[Data items]

========================

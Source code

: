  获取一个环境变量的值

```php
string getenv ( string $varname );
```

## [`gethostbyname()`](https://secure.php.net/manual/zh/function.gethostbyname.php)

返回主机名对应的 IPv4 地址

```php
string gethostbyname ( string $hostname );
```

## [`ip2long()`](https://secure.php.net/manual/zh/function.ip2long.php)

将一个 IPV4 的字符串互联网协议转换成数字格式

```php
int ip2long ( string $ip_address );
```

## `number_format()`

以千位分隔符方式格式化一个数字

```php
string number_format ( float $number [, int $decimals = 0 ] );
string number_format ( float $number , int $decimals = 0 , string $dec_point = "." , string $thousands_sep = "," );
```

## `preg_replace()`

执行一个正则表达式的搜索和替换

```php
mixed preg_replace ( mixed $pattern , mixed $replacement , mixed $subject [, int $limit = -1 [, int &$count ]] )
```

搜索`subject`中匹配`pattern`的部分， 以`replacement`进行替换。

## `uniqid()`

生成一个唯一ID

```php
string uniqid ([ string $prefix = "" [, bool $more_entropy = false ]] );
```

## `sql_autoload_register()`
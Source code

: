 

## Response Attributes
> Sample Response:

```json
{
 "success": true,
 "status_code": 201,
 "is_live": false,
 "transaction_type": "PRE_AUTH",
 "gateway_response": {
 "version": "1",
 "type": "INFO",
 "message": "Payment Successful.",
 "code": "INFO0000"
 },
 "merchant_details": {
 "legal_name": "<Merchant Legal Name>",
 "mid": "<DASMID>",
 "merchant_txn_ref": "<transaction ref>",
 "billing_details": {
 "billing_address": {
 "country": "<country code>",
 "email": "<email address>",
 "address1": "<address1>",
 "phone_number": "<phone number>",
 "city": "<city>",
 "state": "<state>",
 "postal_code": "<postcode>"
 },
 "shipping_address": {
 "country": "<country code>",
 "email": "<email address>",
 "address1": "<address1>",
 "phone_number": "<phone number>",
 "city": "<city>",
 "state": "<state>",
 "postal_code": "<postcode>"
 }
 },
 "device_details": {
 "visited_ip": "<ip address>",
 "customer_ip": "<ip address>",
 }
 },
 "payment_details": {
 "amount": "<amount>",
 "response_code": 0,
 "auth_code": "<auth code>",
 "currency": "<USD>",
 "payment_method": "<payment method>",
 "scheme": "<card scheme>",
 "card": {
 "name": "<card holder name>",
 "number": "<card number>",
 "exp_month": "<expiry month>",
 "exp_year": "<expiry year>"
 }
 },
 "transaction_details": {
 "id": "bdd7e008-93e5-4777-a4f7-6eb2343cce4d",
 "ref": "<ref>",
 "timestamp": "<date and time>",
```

========================

• TASK DESCRIPTION: Please go through the data above and copy every line that has the word "https".

• EXERCISE SOLUTION:
## [`gethostbyname()`](https://secure.php.net/manual/zh/function.gethostbyname.php)
## [`ip2long()`](https://secure.php.net/manual/zh/function.ip2long.php)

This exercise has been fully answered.